**DATA FOR THIS EXERCISE:**

▼▼▼

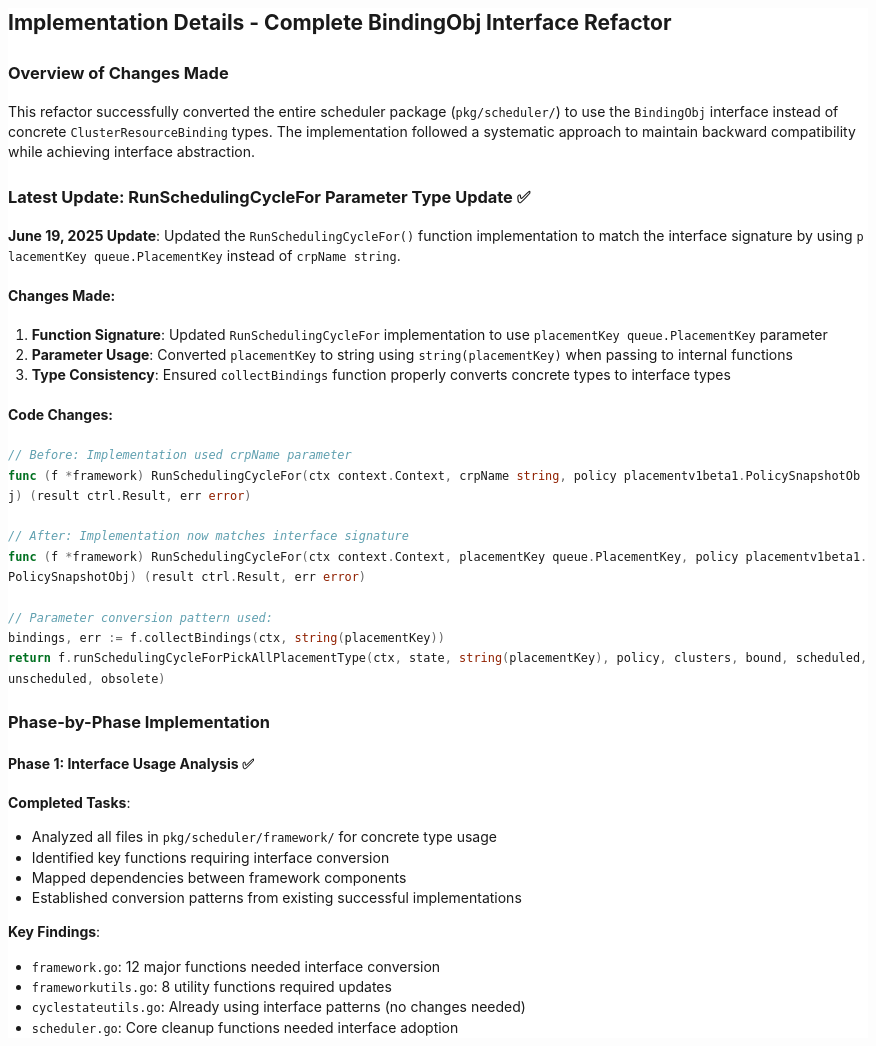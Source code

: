## Implementation Details - Complete BindingObj Interface Refactor

### Overview of Changes Made

This refactor successfully converted the entire scheduler package (`pkg/scheduler/`) to use the `BindingObj` interface instead of concrete `ClusterResourceBinding` types. The implementation followed a systematic approach to maintain backward compatibility while achieving interface abstraction.

### Latest Update: RunSchedulingCycleFor Parameter Type Update ✅

**June 19, 2025 Update**: Updated the `RunSchedulingCycleFor()` function implementation to match the interface signature by using `placementKey queue.PlacementKey` instead of `crpName string`.

#### Changes Made:
1. **Function Signature**: Updated `RunSchedulingCycleFor` implementation to use `placementKey queue.PlacementKey` parameter
2. **Parameter Usage**: Converted `placementKey` to string using `string(placementKey)` when passing to internal functions
3. **Type Consistency**: Ensured `collectBindings` function properly converts concrete types to interface types

#### Code Changes:
```go
// Before: Implementation used crpName parameter
func (f *framework) RunSchedulingCycleFor(ctx context.Context, crpName string, policy placementv1beta1.PolicySnapshotObj) (result ctrl.Result, err error)

// After: Implementation now matches interface signature
func (f *framework) RunSchedulingCycleFor(ctx context.Context, placementKey queue.PlacementKey, policy placementv1beta1.PolicySnapshotObj) (result ctrl.Result, err error)

// Parameter conversion pattern used:
bindings, err := f.collectBindings(ctx, string(placementKey))
return f.runSchedulingCycleForPickAllPlacementType(ctx, state, string(placementKey), policy, clusters, bound, scheduled, unscheduled, obsolete)
```

### Phase-by-Phase Implementation

#### Phase 1: Interface Usage Analysis ✅
**Completed Tasks**:
- Analyzed all files in `pkg/scheduler/framework/` for concrete type usage
- Identified key functions requiring interface conversion
- Mapped dependencies between framework components
- Established conversion patterns from existing successful implementations

**Key Findings**:
- `framework.go`: 12 major functions needed interface conversion
- `frameworkutils.go`: 8 utility functions required updates
- `cyclestateutils.go`: Already using interface patterns (no changes needed)
- `scheduler.go`: Core cleanup functions needed interface adoption
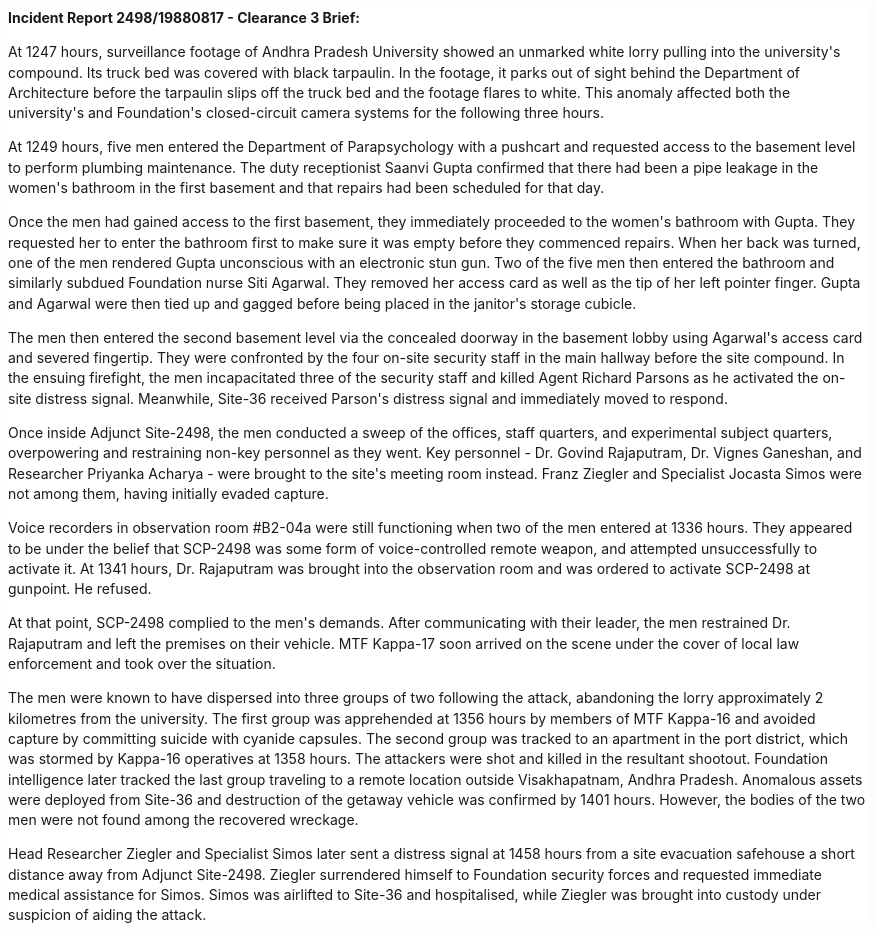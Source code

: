  

**Incident Report 2498/19880817 - Clearance 3 Brief:**

At 1247 hours, surveillance footage of Andhra Pradesh University showed an unmarked white lorry pulling into the university's compound. Its truck bed was covered with black tarpaulin. In the footage, it parks out of sight behind the Department of Architecture before the tarpaulin slips off the truck bed and the footage flares to white. This anomaly affected both the university's and Foundation's closed-circuit camera systems for the following three hours.

At 1249 hours, five men entered the Department of Parapsychology with a pushcart and requested access to the basement level to perform plumbing maintenance. The duty receptionist Saanvi Gupta confirmed that there had been a pipe leakage in the women's bathroom in the first basement and that repairs had been scheduled for that day.

Once the men had gained access to the first basement, they immediately proceeded to the women's bathroom with Gupta. They requested her to enter the bathroom first to make sure it was empty before they commenced repairs. When her back was turned, one of the men rendered Gupta unconscious with an electronic stun gun. Two of the five men then entered the bathroom and similarly subdued Foundation nurse Siti Agarwal. They removed her access card as well as the tip of her left pointer finger. Gupta and Agarwal were then tied up and gagged before being placed in the janitor's storage cubicle.

The men then entered the second basement level via the concealed doorway in the basement lobby using Agarwal's access card and severed fingertip. They were confronted by the four on-site security staff in the main hallway before the site compound. In the ensuing firefight, the men incapacitated three of the security staff and killed Agent Richard Parsons as he activated the on-site distress signal. Meanwhile, Site-36 received Parson's distress signal and immediately moved to respond.

Once inside Adjunct Site-2498, the men conducted a sweep of the offices, staff quarters, and experimental subject quarters, overpowering and restraining non-key personnel as they went. Key personnel - Dr. Govind Rajaputram, Dr. Vignes Ganeshan, and Researcher Priyanka Acharya - were brought to the site's meeting room instead. Franz Ziegler and Specialist Jocasta Simos were not among them, having initially evaded capture.

Voice recorders in observation room #B2-04a were still functioning when two of the men entered at 1336 hours. They appeared to be under the belief that SCP-2498 was some form of voice-controlled remote weapon, and attempted unsuccessfully to activate it. At 1341 hours, Dr. Rajaputram was brought into the observation room and was ordered to activate SCP-2498 at gunpoint. He refused.

At that point, SCP-2498 complied to the men's demands. After communicating with their leader, the men restrained Dr. Rajaputram and left the premises on their vehicle. MTF Kappa-17 soon arrived on the scene under the cover of local law enforcement and took over the situation.

The men were known to have dispersed into three groups of two following the attack, abandoning the lorry approximately 2 kilometres from the university. The first group was apprehended at 1356 hours by members of MTF Kappa-16 and avoided capture by committing suicide with cyanide capsules. The second group was tracked to an apartment in the port district, which was stormed by Kappa-16 operatives at 1358 hours. The attackers were shot and killed in the resultant shootout. Foundation intelligence later tracked the last group traveling to a remote location outside Visakhapatnam, Andhra Pradesh. Anomalous assets were deployed from Site-36 and destruction of the getaway vehicle was confirmed by 1401 hours. However, the bodies of the two men were not found among the recovered wreckage.

Head Researcher Ziegler and Specialist Simos later sent a distress signal at 1458 hours from a site evacuation safehouse a short distance away from Adjunct Site-2498. Ziegler surrendered himself to Foundation security forces and requested immediate medical assistance for Simos. Simos was airlifted to Site-36 and hospitalised, while Ziegler was brought into custody under suspicion of aiding the attack.
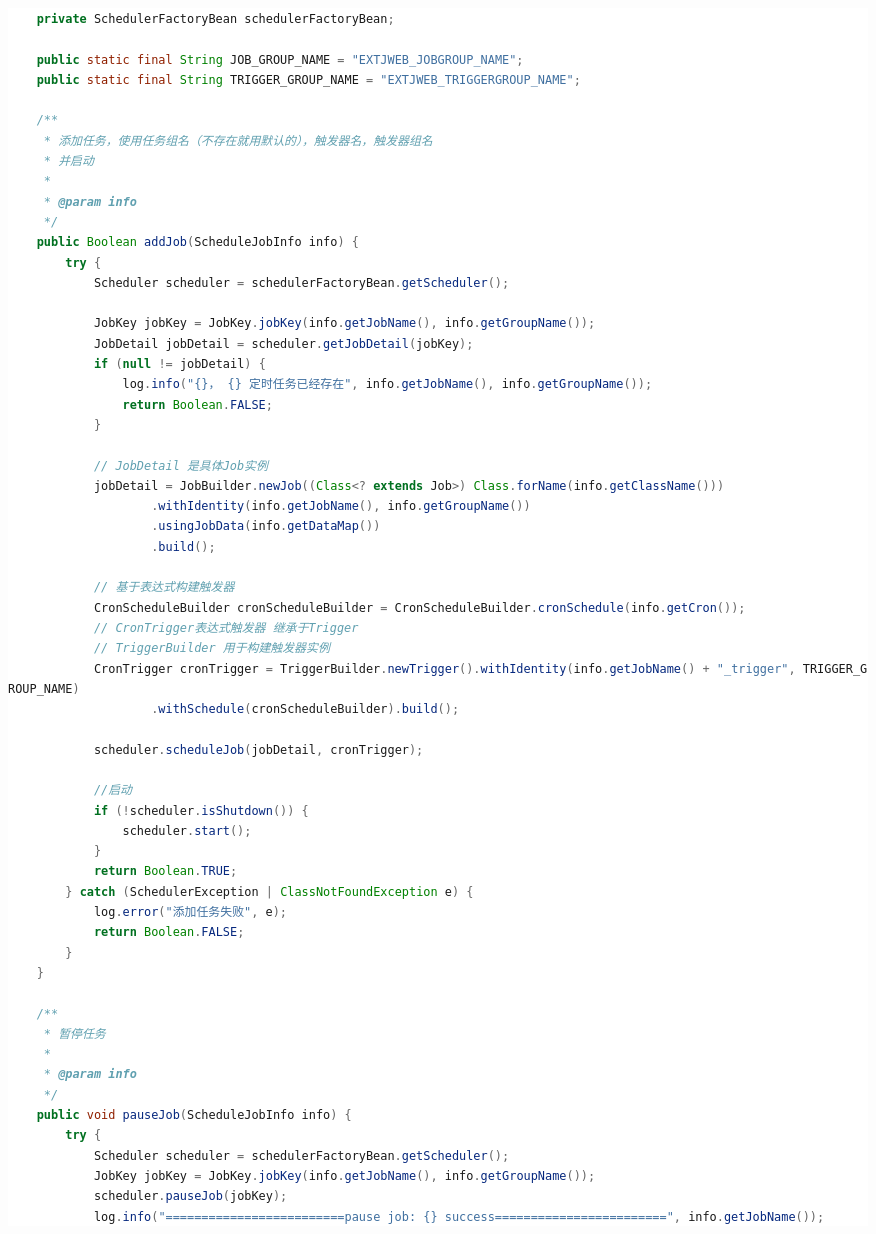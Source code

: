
 ```java
    private SchedulerFactoryBean schedulerFactoryBean;

    public static final String JOB_GROUP_NAME = "EXTJWEB_JOBGROUP_NAME";
    public static final String TRIGGER_GROUP_NAME = "EXTJWEB_TRIGGERGROUP_NAME";

    /**
     * 添加任务，使用任务组名（不存在就用默认的），触发器名，触发器组名
     * 并启动
     *
     * @param info
     */
    public Boolean addJob(ScheduleJobInfo info) {
        try {
            Scheduler scheduler = schedulerFactoryBean.getScheduler();

            JobKey jobKey = JobKey.jobKey(info.getJobName(), info.getGroupName());
            JobDetail jobDetail = scheduler.getJobDetail(jobKey);
            if (null != jobDetail) {
                log.info("{}， {} 定时任务已经存在", info.getJobName(), info.getGroupName());
                return Boolean.FALSE;
            }

            // JobDetail 是具体Job实例
            jobDetail = JobBuilder.newJob((Class<? extends Job>) Class.forName(info.getClassName()))
                    .withIdentity(info.getJobName(), info.getGroupName())
                    .usingJobData(info.getDataMap())
                    .build();

            // 基于表达式构建触发器
            CronScheduleBuilder cronScheduleBuilder = CronScheduleBuilder.cronSchedule(info.getCron());
            // CronTrigger表达式触发器 继承于Trigger
            // TriggerBuilder 用于构建触发器实例
            CronTrigger cronTrigger = TriggerBuilder.newTrigger().withIdentity(info.getJobName() + "_trigger", TRIGGER_GROUP_NAME)
                    .withSchedule(cronScheduleBuilder).build();

            scheduler.scheduleJob(jobDetail, cronTrigger);

            //启动
            if (!scheduler.isShutdown()) {
                scheduler.start();
            }
            return Boolean.TRUE;
        } catch (SchedulerException | ClassNotFoundException e) {
            log.error("添加任务失败", e);
            return Boolean.FALSE;
        }
    }

    /**
     * 暂停任务
     *
     * @param info
     */
    public void pauseJob(ScheduleJobInfo info) {
        try {
            Scheduler scheduler = schedulerFactoryBean.getScheduler();
            JobKey jobKey = JobKey.jobKey(info.getJobName(), info.getGroupName());
            scheduler.pauseJob(jobKey);
            log.info("=========================pause job: {} success========================", info.getJobName());
```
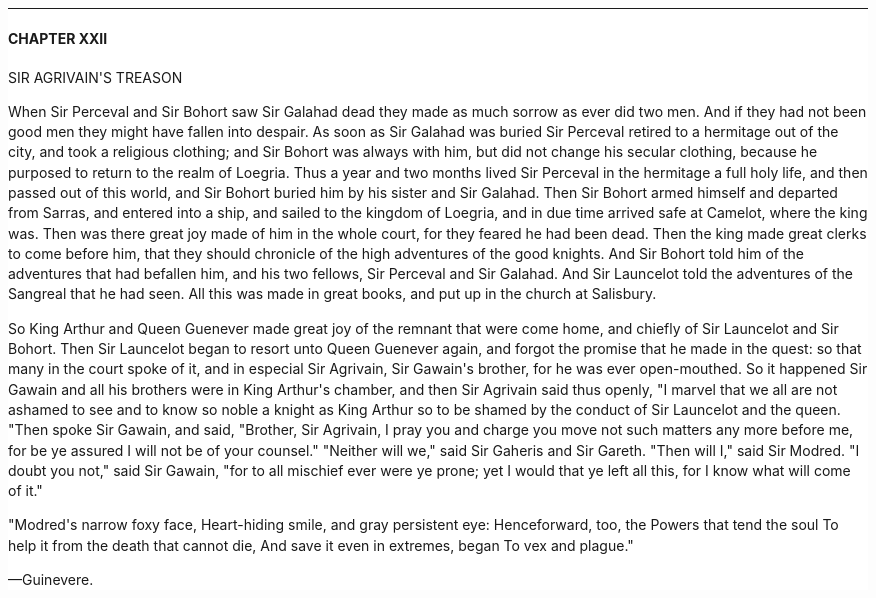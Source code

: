 
---

#### CHAPTER XXII

SIR AGRIVAIN'S TREASON

When Sir Perceval and Sir Bohort saw Sir Galahad dead they made as
much sorrow as ever did two men. And if they had not been good men
they might have fallen into despair. As soon as Sir Galahad was
buried Sir Perceval retired to a hermitage out of the city, and
took a religious clothing; and Sir Bohort was always with him, but
did not change his secular clothing, because he purposed to return
to the realm of Loegria. Thus a year and two months lived Sir
Perceval in the hermitage a full holy life, and then passed out of
this world, and Sir Bohort buried him by his sister and Sir
Galahad. Then Sir Bohort armed himself and departed from Sarras,
and entered into a ship, and sailed to the kingdom of Loegria, and
in due time arrived safe at Camelot, where the king was. Then was
there great joy made of him in the whole court, for they feared he
had been dead. Then the king made great clerks to come before him,
that they should chronicle of the high adventures of the good
knights. And Sir Bohort told him of the adventures that had
befallen him, and his two fellows, Sir Perceval and Sir Galahad.
And Sir Launcelot told the adventures of the Sangreal that he had
seen. All this was made in great books, and put up in the church
at Salisbury.

So King Arthur and Queen Guenever made great joy of the remnant
that were come home, and chiefly of Sir Launcelot and Sir Bohort.
Then Sir Launcelot began to resort unto Queen Guenever again, and
forgot the promise that he made in the quest: so that many in the
court spoke of it, and in especial Sir Agrivain, Sir Gawain's
brother, for he was ever open-mouthed. So it happened Sir Gawain
and all his brothers were in King Arthur's chamber, and then Sir
Agrivain said thus openly, "I marvel that we all are not ashamed
to see and to know so noble a knight as King Arthur so to be
shamed by the conduct of Sir Launcelot and the queen. "Then spoke
Sir Gawain, and said, "Brother, Sir Agrivain, I pray you and
charge you move not such matters any more before me, for be ye
assured I will not be of your counsel." "Neither will we," said
Sir Gaheris and Sir Gareth. "Then will I," said Sir Modred. "I
doubt you not," said Sir Gawain, "for to all mischief ever were ye
prone; yet I would that ye left all this, for I know what will
come of it."

"Modred's narrow foxy face,
   Heart-hiding smile, and gray persistent eye:
   Henceforward, too, the Powers that tend the soul
   To help it from the death that cannot die,
   And save it even in extremes, began
   To vex and plague."

—Guinevere.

▲▲▲

**EXERCISE AIM:**
Report how many lines in the listing above have the string "TriggerBuilder" in them; write the number only.

**TASK RESPONSE:**
2